On 01/19/2017 04:27 AM, Hannes Reinecke wrote:
> Hi Jens,
> 
> upon further testing with your blk-mq-sched branch I hit a queue stall
> during requeing:
> 
> [  202.340959] sd 3:0:4:1: tag#473 Send: scmd 0xffff880422e7a440
> [  202.340962] sd 3:0:4:1: tag#473 CDB: Test Unit Ready 00 00 00 00 00 00
> [  202.341161] sd 3:0:4:1: tag#473 Done: ADD_TO_MLQUEUE Result:
> hostbyte=DID_OK driverbyte=DRIVER_OK
> [  202.341164] sd 3:0:4:1: tag#473 CDB: Test Unit Ready 00 00 00 00 00 00
> [  202.341167] sd 3:0:4:1: tag#473 Sense Key : Unit Attention [current]
> [  202.341171] sd 3:0:4:1: tag#473 Add.
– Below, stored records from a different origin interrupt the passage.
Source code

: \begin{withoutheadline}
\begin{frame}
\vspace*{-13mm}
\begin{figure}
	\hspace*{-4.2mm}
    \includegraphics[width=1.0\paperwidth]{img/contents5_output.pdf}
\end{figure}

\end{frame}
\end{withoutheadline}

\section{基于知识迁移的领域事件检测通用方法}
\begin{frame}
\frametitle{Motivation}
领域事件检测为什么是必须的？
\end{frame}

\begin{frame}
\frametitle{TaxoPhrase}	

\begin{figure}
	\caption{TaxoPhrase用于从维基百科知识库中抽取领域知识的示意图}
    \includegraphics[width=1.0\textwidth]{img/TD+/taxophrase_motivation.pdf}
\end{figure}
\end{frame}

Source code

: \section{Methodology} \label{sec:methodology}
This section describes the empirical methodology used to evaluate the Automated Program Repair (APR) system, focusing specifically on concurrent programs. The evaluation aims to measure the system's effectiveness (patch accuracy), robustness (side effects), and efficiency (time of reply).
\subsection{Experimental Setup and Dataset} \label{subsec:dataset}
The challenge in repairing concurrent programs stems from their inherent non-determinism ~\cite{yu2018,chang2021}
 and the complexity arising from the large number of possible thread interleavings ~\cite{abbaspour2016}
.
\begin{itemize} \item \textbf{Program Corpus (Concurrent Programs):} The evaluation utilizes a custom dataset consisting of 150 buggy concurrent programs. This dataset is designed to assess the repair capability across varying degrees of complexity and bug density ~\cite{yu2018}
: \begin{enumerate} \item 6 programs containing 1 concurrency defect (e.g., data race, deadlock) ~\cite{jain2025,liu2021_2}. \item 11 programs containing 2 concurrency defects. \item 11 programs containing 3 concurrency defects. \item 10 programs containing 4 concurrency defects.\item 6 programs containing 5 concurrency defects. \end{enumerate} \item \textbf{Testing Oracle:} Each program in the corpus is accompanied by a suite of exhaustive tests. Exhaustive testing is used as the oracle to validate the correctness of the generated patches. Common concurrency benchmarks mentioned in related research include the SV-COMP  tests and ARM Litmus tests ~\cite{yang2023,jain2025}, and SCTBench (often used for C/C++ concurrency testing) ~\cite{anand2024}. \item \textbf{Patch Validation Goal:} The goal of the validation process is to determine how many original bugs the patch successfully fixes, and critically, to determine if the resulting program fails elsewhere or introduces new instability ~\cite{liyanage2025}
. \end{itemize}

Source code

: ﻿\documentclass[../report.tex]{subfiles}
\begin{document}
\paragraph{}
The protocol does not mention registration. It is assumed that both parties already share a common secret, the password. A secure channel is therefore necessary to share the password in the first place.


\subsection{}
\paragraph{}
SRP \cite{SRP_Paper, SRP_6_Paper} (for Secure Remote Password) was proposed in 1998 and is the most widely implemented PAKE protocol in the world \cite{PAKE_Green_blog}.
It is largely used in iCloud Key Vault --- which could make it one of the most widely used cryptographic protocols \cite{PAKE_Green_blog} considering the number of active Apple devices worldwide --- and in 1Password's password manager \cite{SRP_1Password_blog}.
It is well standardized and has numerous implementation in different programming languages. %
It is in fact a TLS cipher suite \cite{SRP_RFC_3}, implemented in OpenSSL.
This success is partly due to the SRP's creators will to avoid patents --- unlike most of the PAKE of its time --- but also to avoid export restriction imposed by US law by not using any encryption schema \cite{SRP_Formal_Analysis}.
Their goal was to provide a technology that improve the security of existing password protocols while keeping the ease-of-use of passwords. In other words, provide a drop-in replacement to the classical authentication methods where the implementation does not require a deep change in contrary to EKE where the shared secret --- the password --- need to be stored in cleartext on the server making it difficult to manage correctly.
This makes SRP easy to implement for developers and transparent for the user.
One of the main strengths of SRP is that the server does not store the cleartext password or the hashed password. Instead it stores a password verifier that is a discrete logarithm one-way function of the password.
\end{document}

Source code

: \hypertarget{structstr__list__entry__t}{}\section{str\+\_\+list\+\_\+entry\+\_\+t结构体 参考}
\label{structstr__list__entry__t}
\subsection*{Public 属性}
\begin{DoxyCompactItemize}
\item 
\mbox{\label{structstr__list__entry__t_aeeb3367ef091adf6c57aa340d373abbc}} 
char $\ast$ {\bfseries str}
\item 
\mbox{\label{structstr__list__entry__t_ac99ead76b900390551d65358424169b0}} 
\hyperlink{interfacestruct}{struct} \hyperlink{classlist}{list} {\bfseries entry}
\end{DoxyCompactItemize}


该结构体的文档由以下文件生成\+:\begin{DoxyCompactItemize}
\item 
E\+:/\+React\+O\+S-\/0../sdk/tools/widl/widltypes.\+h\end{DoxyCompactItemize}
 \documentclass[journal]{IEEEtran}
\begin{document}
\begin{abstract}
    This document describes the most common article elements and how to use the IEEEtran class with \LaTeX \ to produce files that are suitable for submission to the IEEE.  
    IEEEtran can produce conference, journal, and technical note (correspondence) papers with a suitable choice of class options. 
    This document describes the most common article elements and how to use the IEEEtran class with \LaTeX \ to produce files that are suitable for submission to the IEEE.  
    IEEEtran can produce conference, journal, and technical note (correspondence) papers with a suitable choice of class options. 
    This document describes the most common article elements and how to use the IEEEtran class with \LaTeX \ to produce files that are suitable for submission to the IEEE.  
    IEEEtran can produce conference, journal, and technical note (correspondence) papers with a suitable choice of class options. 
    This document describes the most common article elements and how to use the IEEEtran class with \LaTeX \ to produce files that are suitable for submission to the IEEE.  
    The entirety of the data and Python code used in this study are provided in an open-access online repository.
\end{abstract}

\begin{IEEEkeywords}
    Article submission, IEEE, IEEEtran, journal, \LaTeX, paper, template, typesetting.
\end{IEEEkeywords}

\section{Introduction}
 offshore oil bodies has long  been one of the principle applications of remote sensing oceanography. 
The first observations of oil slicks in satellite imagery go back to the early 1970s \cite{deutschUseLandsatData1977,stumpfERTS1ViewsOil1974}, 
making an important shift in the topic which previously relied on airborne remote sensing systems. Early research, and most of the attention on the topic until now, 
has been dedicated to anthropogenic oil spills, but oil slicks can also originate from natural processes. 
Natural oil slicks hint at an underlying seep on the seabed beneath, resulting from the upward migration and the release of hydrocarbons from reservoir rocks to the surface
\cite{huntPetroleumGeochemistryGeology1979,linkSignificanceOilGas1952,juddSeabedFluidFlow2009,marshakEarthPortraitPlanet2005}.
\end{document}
Sense: Power on, reset, or bus
> device reset occurred
> [  202.341173] sd 3:0:4:1: tag#473 scsi host busy 1 failed 0
> [  202.341176] sd 3:0:4:1: tag#473 Inserting command ffff880422e7a440
> into mlqueue
> 
> ... and that is the last ever heard of that device.
> The 'device_busy' count remains at '1' and no further commands will be
> sent to the device.

If device_busy is at 1, then it should have a command pending. Where did
you log this - it would be bandy if you attached whatever debug patch
you put in, so we can see where the printks are coming from. If we get a
BUSY with nothing pending, the driver should be ensuring that the queue
gets run again later through blk_mq_delay_queue(), for instance.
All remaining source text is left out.